The fund also raises money, often through events such as college soccer tournaments. As the organization gained publicity, Doug received an e-mail from Lance Armstrong, the famed bicyclist and another young cancer survivor.
"They had a lot in common," said Diana. "They were both athletes, they were both young." The two struck up an e-mail friendship, and five years ago Doug Ulman took a job with the Lance Armstrong Foundation, which provides information, inspiration and support to people with cancer. In January, he was promoted to president.
The Ulman Cancer Fund is now run by Doug's friend, Brock Yetso, who played soccer at Centennial with Doug and whose mother died of colon cancer in 2000.
Diana Ulman remains active as chairman of the board. She said she does not expect changes to the fund based on her new experience with breast cancer. "There's a lot going on with breast cancer survivors already," she said.
Diana still works as an interior designer, she said, but she may have to scale back her activities over the next few months as she undergoes radiation treatment.

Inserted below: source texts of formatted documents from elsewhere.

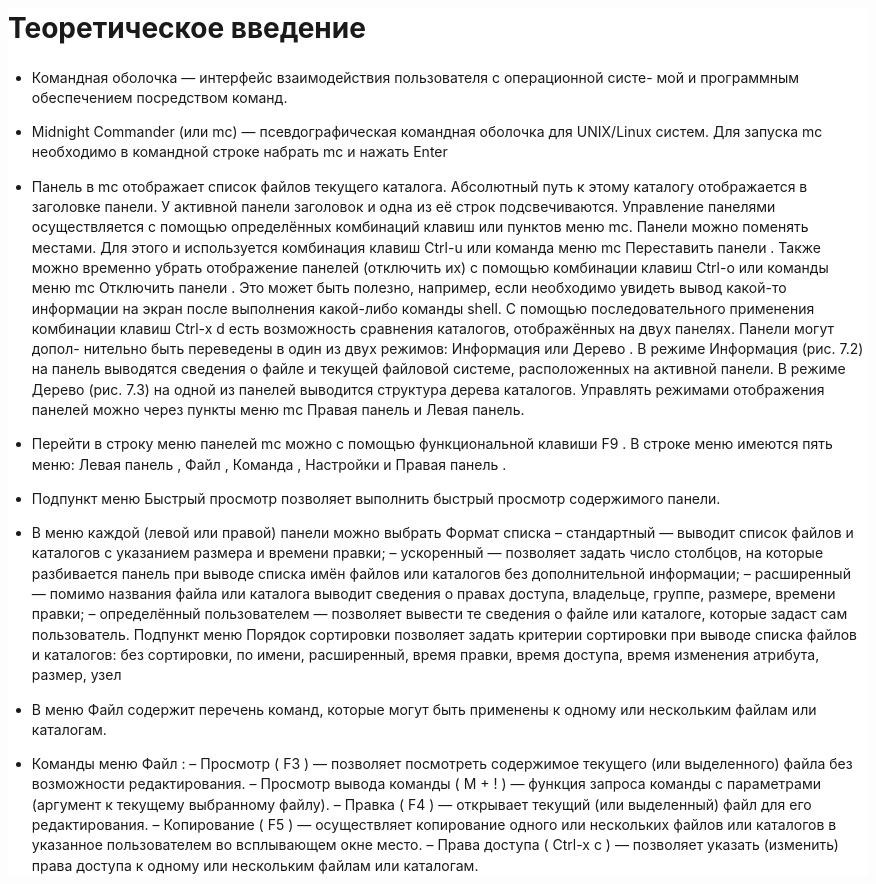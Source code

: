 # Теоретическое введение

- Командная оболочка — интерфейс взаимодействия пользователя с операционной систе-
мой и программным обеспечением посредством команд.

- Midnight Commander (или mc) — псевдографическая командная оболочка для UNIX/Linux
систем. Для запуска mc необходимо в командной строке набрать mc и нажать Enter 

- Панель в mc отображает список файлов текущего каталога. Абсолютный путь к этому
каталогу отображается в заголовке панели. У активной панели заголовок и одна из её
строк подсвечиваются. Управление панелями осуществляется с помощью определённых
комбинаций клавиш или пунктов меню mc.
Панели можно поменять местами. Для этого и используется комбинация клавиш Ctrl-u
или команда меню mc Переставить панели . Также можно временно убрать отображение
панелей (отключить их) с помощью комбинации клавиш Ctrl-o или команды меню mc
Отключить панели . Это может быть полезно, например, если необходимо увидеть вывод
какой-то информации на экран после выполнения какой-либо команды shell.
С помощью последовательного применения комбинации клавиш Ctrl-x d есть
возможность сравнения каталогов, отображённых на двух панелях. Панели могут допол-
нительно быть переведены в один из двух режимов: Информация или Дерево . В режиме
Информация (рис. 7.2) на панель выводятся сведения о файле и текущей файловой системе,
расположенных на активной панели. В режиме Дерево (рис. 7.3) на одной из панелей
выводится структура дерева каталогов.
Управлять режимами отображения панелей можно через пункты меню mc Правая панель
и Левая панель.

- Перейти в строку меню панелей mc можно с помощью функциональной клавиши F9 .
В строке меню имеются пять меню: Левая панель , Файл , Команда , Настройки и Правая панель .

- Подпункт меню Быстрый просмотр позволяет выполнить быстрый просмотр содержимого
панели.

- В меню каждой (левой или правой) панели можно выбрать Формат списка – стандартный — выводит список файлов и каталогов с указанием размера и времени правки;
– ускоренный — позволяет задать число столбцов, на которые разбивается панель при выводе списка имён файлов или каталогов без дополнительной информации;
– расширенный — помимо названия файла или каталога выводит сведения о правах доступа, владельце, группе, размере, времени правки;
– определённый пользователем — позволяет вывести те сведения о файле или каталоге, которые задаст сам пользователь.
Подпункт меню Порядок сортировки позволяет задать критерии сортировки при выводе
списка файлов и каталогов: без сортировки, по имени, расширенный, время правки,
время доступа, время изменения атрибута, размер, узел

- В меню Файл содержит перечень команд, которые могут быть применены к одному или нескольким файлам или каталогам.

- Команды меню Файл :
– Просмотр ( F3 ) — позволяет посмотреть содержимое текущего (или выделенного)
файла без возможности редактирования.
– Просмотр вывода команды ( М + ! ) — функция запроса команды с параметрами
(аргумент к текущему выбранному файлу).
– Правка ( F4 ) — открывает текущий (или выделенный) файл для его редактирования.
– Копирование ( F5 ) — осуществляет копирование одного или нескольких файлов или
каталогов в указанное пользователем во всплывающем окне место.
– Права доступа ( Ctrl-x c ) — позволяет указать (изменить) права доступа к одному
или нескольким файлам или каталогам.
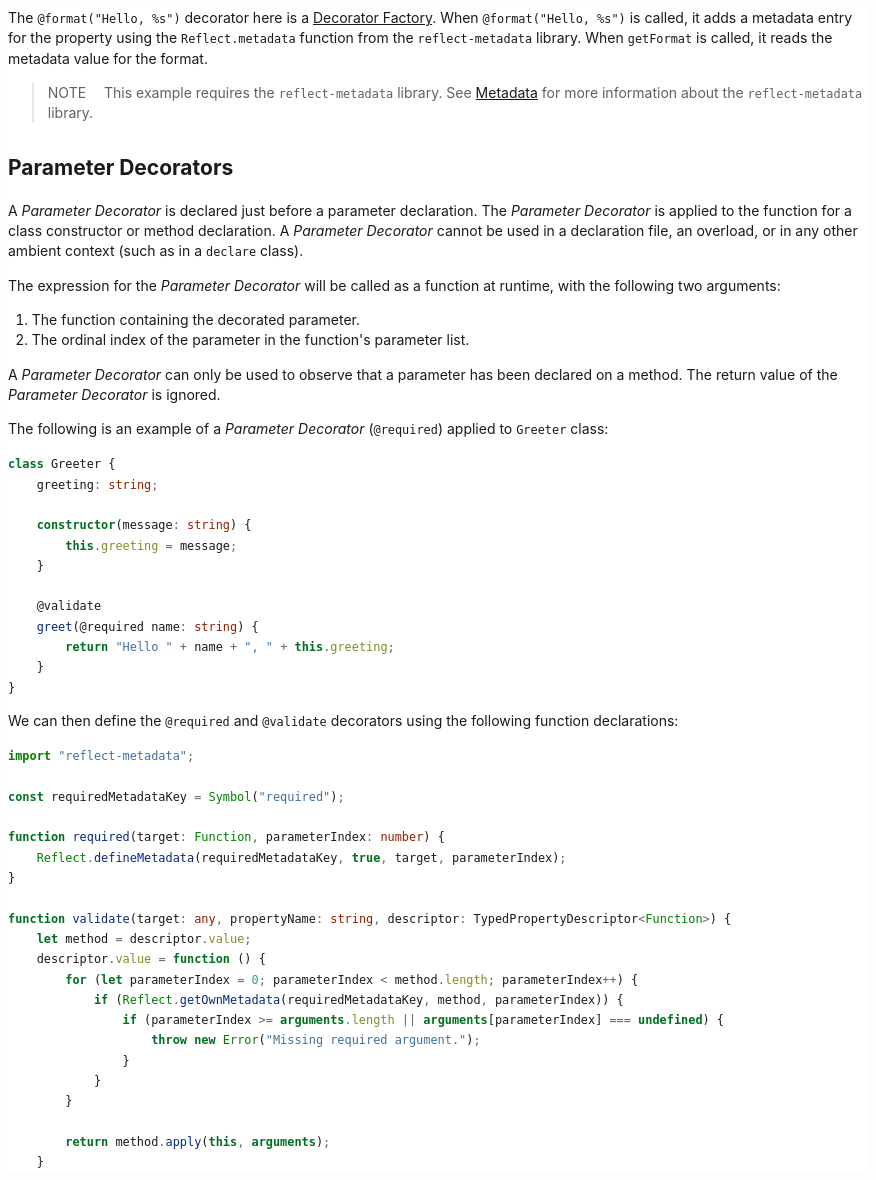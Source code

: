 The `@format("Hello, %s")` decorator here is a [Decorator Factory](#decorator-factories).
When `@format("Hello, %s")` is called, it adds a metadata entry for the property using the `Reflect.metadata` function from the `reflect-metadata` library.
When `getFormat` is called, it reads the metadata value for the format.

> NOTE&emsp; This example requires the `reflect-metadata` library.
  See [Metadata](#metadata) for more information about the `reflect-metadata` library.

## Parameter Decorators

A *Parameter Decorator* is declared just before a parameter declaration.
The *Parameter Decorator* is applied to the function for a class constructor or method declaration.
A *Parameter Decorator* cannot be used in a declaration file, an overload, or in any other ambient context (such as in a `declare` class).

The expression for the *Parameter Decorator* will be called as a function at runtime, with the following two arguments:

1. The function containing the decorated parameter.
2. The ordinal index of the parameter in the function's parameter list.

A *Parameter Decorator* can only be used to observe that a parameter has been declared on a method. The return value of the *Parameter Decorator* is ignored.

The following is an example of a *Parameter Decorator* (`@required`) applied to `Greeter` class:

```ts
class Greeter {
    greeting: string;

    constructor(message: string) {
        this.greeting = message;
    }
    
    @validate
    greet(@required name: string) {
        return "Hello " + name + ", " + this.greeting;
    }
}
```

We can then define the `@required` and `@validate` decorators using the following function declarations:

```ts
import "reflect-metadata";

const requiredMetadataKey = Symbol("required");

function required(target: Function, parameterIndex: number) {
    Reflect.defineMetadata(requiredMetadataKey, true, target, parameterIndex);
}

function validate(target: any, propertyName: string, descriptor: TypedPropertyDescriptor<Function>) {
    let method = descriptor.value;
    descriptor.value = function () {
        for (let parameterIndex = 0; parameterIndex < method.length; parameterIndex++) {
            if (Reflect.getOwnMetadata(requiredMetadataKey, method, parameterIndex)) {
                if (parameterIndex >= arguments.length || arguments[parameterIndex] === undefined) {
                    throw new Error("Missing required argument.");
                }
            }
        }
        
        return method.apply(this, arguments);
    }
```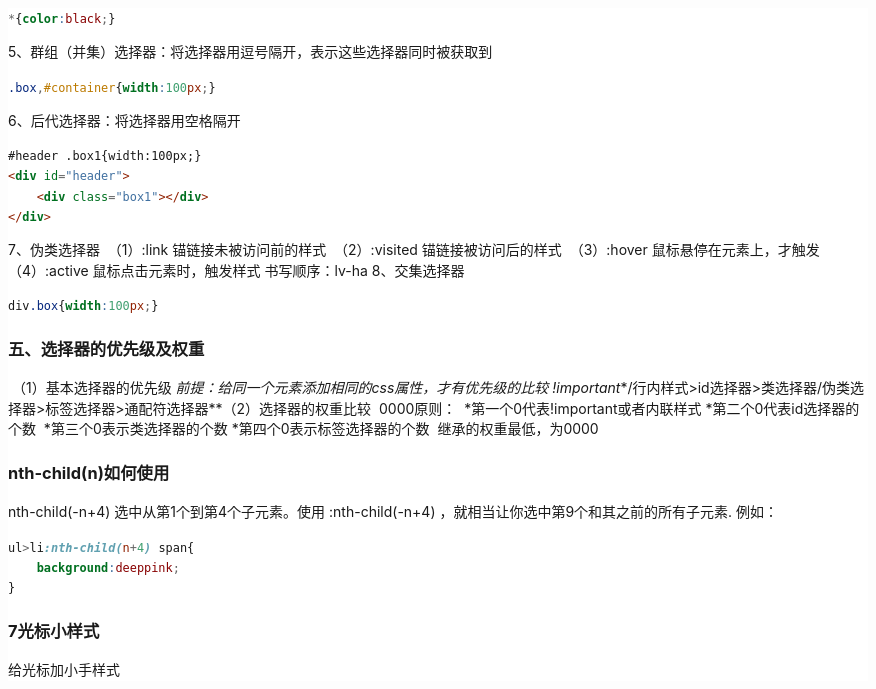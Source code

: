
 ```css
*{color:black;}
```
5、群组（并集）选择器：将选择器用逗号隔开，表示这些选择器同时被获取到
```css
.box,#container{width:100px;}
```
6、后代选择器：将选择器用空格隔开

```html
#header .box1{width:100px;}
<div id="header">
	<div class="box1"></div>
</div>
```
7、伪类选择器
​	（1）:link 锚链接未被访问前的样式
​	（2）:visited 锚链接被访问后的样式
​	（3）:hover 鼠标悬停在元素上，才触发
​	（4）:active 鼠标点击元素时，触发样式
书写顺序：lv-ha
8、交集选择器

```css
div.box{width:100px;}
```

### 五、选择器的优先级及权重
​	（1）基本选择器的优先级
​		*前提：给同一个元素添加相同的css属性，才有优先级的比较
​	!important**/行内样式>id选择器>类选择器/伪类选择器>标签选择器>通配符选择器**
​	（2）选择器的权重比较
​		0000原则：
​			*第一个0代表!important或者内联样式
​			*第二个0代表id选择器的个数
​			*第三个0表示类选择器的个数
​			*第四个0表示标签选择器的个数
​		继承的权重最低，为0000

### nth-child(n)如何使用

nth-child(-n+4)
选中从第1个到第4个子元素。使用 :nth-child(-n+4) ，就相当让你选中第9个和其之前的所有子元素.
例如：

```css
ul>li:nth-child(n+4) span{
	background:deeppink;
}

```

### 7光标小样式

 给光标加小手样式 
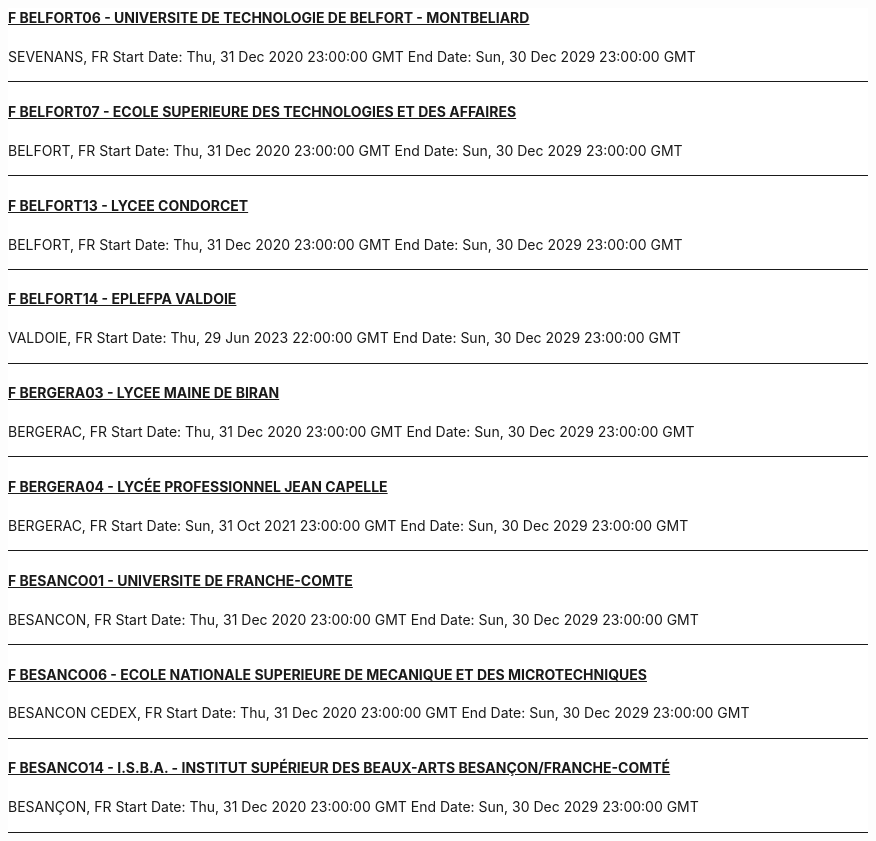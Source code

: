 <h4><a href="//www.utbm.fr">F BELFORT06 - UNIVERSITE DE TECHNOLOGIE DE BELFORT - MONTBELIARD</a></h4>
SEVENANS, FR
Start Date: Thu, 31 Dec 2020 23:00:00 GMT
End Date: Sun, 30 Dec 2029 23:00:00 GMT

---
<h4><a href="//www.esta-groupe.fr">F BELFORT07 - ECOLE SUPERIEURE DES TECHNOLOGIES ET DES AFFAIRES</a></h4>
BELFORT, FR
Start Date: Thu, 31 Dec 2020 23:00:00 GMT
End Date: Sun, 30 Dec 2029 23:00:00 GMT

---
<h4><a href="https://lyc-condorcet-belfort.eclat-bfc.fr/">F BELFORT13 - LYCEE CONDORCET</a></h4>
BELFORT, FR
Start Date: Thu, 31 Dec 2020 23:00:00 GMT
End Date: Sun, 30 Dec 2029 23:00:00 GMT

---
<h4><a href="//www.valdoie-formation.fr">F BELFORT14 - EPLEFPA VALDOIE</a></h4>
VALDOIE, FR
Start Date: Thu, 29 Jun 2023 22:00:00 GMT
End Date: Sun, 30 Dec 2029 23:00:00 GMT

---
<h4><a href="http://webetab.ac-bordeaux.fr/lycee-maine-de-biran/">F BERGERA03 - LYCEE MAINE DE BIRAN</a></h4>
BERGERAC, FR
Start Date: Thu, 31 Dec 2020 23:00:00 GMT
End Date: Sun, 30 Dec 2029 23:00:00 GMT

---
<h4><a href="http://www.lp-jean-capelle-bergerac.eu">F BERGERA04 - LYCÉE PROFESSIONNEL JEAN CAPELLE</a></h4>
BERGERAC, FR
Start Date: Sun, 31 Oct 2021 23:00:00 GMT
End Date: Sun, 30 Dec 2029 23:00:00 GMT

---
<h4><a href="//www.univ-fcomte.fr">F BESANCO01 - UNIVERSITE DE FRANCHE-COMTE</a></h4>
BESANCON, FR
Start Date: Thu, 31 Dec 2020 23:00:00 GMT
End Date: Sun, 30 Dec 2029 23:00:00 GMT

---
<h4><a href="http://www.ens2m.fr/">F BESANCO06 - ECOLE NATIONALE SUPERIEURE DE MECANIQUE ET DES MICROTECHNIQUES</a></h4>
BESANCON CEDEX, FR
Start Date: Thu, 31 Dec 2020 23:00:00 GMT
End Date: Sun, 30 Dec 2029 23:00:00 GMT

---
<h4><a href="http://www.isba-besancon.fr">F BESANCO14 - I.S.B.A. - INSTITUT SUPÉRIEUR DES BEAUX-ARTS BESANÇON/FRANCHE-COMTÉ</a></h4>
BESANÇON, FR
Start Date: Thu, 31 Dec 2020 23:00:00 GMT
End Date: Sun, 30 Dec 2029 23:00:00 GMT

---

She said her experiences with Doug's cancer have given her some advantages as she fights her illness. She knows that she has a right to demand timely appointments, for example. But she acknowledges that she is still adjusting to the new reality of her life.
"I've been advocating for people so long, but when it's yourself, it's different," she said. "You're at your lowest, emotionally. Intellectually, I know I'll be fine, but emotionally, I haven't quite caught up to that."
She is anxious about the radiation, but said she is eager to get the whole thing behind her.
"It's really an inconvenience," she said. "I'm too busy for this."
The Howard County Health Department offers free mammograms for income-qualified women who are county residents. These start at age 40, or earlier if there is a specific need. Information: 410-313-4255.